Wednesday, October 01, 2008
Wednesday, September 24, 2008
Friday, September 19, 2008
Thursday, September 18, 2008
Badger went to see his regular vet this a.m. She totally DISAGREES with the vet that we saw on Tuesday. She had the blood results back and everything was good with that. She said she saw no signs of anything in the blood work results NOR in physically examining him that would indicate a tumor. HER diagnosis is that the muscles and nerves in his neck and upper back are causing all of the strange symptoms he's displaying. She feels that the 'twitch' with the head and the 'nobody's at home' stares are directly due to muscle spasms and pain. Now, the back issues I can understand, having had so much experience with his lower back. He's had so many discs deteriorate in his lower back that I've been wondering for a long time now when (not if :/) he would develop issues with the discs in his upper back. He's to take the Prednisone twice a day, along with a pain med, be crated the majority of the day, and be on a leash anytime he is outside (which is a lot right now due to the prednisone making them so thirsty that they gulp gallons of water).
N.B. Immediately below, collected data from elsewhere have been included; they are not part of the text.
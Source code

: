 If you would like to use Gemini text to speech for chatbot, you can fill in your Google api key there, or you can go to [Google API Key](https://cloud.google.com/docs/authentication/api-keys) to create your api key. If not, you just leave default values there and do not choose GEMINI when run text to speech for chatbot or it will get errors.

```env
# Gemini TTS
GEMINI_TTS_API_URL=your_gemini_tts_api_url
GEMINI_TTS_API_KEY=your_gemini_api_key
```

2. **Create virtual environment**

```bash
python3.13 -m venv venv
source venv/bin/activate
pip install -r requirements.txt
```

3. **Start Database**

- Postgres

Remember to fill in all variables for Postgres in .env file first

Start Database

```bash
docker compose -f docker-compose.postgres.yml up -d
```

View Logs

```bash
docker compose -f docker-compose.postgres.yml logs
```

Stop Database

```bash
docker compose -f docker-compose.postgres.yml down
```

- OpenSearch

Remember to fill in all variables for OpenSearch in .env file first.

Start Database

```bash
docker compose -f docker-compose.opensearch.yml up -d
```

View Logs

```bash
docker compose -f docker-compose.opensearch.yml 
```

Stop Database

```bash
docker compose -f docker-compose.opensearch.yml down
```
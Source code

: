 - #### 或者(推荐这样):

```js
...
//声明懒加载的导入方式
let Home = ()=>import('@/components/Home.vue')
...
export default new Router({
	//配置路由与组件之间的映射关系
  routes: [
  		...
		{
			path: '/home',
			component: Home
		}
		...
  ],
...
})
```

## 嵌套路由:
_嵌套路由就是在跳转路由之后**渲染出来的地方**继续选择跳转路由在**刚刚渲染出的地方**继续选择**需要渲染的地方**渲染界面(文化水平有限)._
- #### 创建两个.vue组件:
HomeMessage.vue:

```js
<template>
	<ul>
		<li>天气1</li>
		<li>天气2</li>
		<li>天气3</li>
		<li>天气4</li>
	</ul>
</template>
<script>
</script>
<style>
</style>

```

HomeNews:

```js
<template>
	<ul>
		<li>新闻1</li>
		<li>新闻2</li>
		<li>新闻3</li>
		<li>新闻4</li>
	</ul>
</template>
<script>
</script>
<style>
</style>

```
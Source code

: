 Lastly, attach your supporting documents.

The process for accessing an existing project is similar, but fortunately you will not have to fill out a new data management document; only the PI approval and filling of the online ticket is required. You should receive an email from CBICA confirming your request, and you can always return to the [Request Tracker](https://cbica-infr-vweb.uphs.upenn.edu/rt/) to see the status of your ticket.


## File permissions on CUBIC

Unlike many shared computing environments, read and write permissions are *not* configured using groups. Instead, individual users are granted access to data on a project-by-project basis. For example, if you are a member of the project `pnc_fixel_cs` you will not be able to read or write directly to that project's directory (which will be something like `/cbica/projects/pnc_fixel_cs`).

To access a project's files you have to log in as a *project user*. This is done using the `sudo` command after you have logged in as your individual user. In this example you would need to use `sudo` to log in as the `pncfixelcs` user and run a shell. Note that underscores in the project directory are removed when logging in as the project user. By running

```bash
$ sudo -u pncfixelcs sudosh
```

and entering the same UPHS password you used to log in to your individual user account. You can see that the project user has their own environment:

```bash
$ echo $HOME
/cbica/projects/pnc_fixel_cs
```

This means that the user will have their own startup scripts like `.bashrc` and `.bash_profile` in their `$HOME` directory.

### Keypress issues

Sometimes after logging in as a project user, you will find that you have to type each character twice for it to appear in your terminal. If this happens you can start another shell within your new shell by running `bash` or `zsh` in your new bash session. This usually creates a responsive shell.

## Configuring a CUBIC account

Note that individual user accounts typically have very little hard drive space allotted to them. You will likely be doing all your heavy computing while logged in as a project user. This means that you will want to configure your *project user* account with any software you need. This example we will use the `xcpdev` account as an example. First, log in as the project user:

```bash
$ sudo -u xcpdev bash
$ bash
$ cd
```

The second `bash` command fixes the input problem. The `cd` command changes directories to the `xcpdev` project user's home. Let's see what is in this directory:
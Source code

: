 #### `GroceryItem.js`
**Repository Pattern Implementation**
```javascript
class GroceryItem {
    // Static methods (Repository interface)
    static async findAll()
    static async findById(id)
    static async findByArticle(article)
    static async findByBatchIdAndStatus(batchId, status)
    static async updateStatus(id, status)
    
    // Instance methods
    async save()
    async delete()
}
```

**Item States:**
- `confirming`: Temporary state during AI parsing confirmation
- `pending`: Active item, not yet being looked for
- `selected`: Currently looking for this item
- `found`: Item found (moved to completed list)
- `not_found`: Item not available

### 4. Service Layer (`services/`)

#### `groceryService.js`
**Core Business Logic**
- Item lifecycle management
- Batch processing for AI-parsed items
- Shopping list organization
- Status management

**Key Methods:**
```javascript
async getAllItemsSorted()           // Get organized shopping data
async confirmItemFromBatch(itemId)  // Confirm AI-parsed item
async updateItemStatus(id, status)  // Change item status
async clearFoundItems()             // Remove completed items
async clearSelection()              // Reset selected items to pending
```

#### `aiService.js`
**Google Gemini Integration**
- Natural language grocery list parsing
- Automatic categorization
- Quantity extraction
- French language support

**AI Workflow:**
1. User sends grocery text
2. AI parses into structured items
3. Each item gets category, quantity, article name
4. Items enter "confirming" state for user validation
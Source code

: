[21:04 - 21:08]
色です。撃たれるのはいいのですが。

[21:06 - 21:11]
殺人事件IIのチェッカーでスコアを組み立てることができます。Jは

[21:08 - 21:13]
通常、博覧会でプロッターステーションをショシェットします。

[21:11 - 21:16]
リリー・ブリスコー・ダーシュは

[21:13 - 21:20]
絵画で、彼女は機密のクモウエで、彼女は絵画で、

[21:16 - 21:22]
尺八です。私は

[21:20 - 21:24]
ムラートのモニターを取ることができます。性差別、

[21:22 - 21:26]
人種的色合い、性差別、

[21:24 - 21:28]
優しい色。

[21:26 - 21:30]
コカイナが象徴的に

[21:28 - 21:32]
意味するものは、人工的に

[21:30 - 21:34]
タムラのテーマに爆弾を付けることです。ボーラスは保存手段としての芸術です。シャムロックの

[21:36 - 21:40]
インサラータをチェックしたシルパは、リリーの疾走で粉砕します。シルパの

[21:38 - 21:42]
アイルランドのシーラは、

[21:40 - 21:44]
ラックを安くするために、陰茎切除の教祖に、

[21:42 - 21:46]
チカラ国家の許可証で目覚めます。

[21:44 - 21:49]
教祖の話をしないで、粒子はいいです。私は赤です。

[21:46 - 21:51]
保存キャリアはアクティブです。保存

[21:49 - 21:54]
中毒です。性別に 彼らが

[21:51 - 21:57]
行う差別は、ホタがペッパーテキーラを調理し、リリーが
She wants to see him back next Thursday. Soooo, meanwhile, we wait and see, and this little girl is on a really scary emotional roller coaster ride--- A bit of other news is that I definitely need eyeglasses, for reading AND every-day tasks such as driving, so I will have my brand new for-real grown-up glasses WITH RED FRAMES (the frames are skinny little ones--wanted the wide red ones but they just didn't work *g*) next week. AND they will be progressive, transitional lenses (no line where the bifocal is and they transition into sunglasses outside) AND they will be non-glare so driving at night should be a much more pleasant experience. I am excited because the lack of clarity no matter what I'm doing has become a huge PITA problem.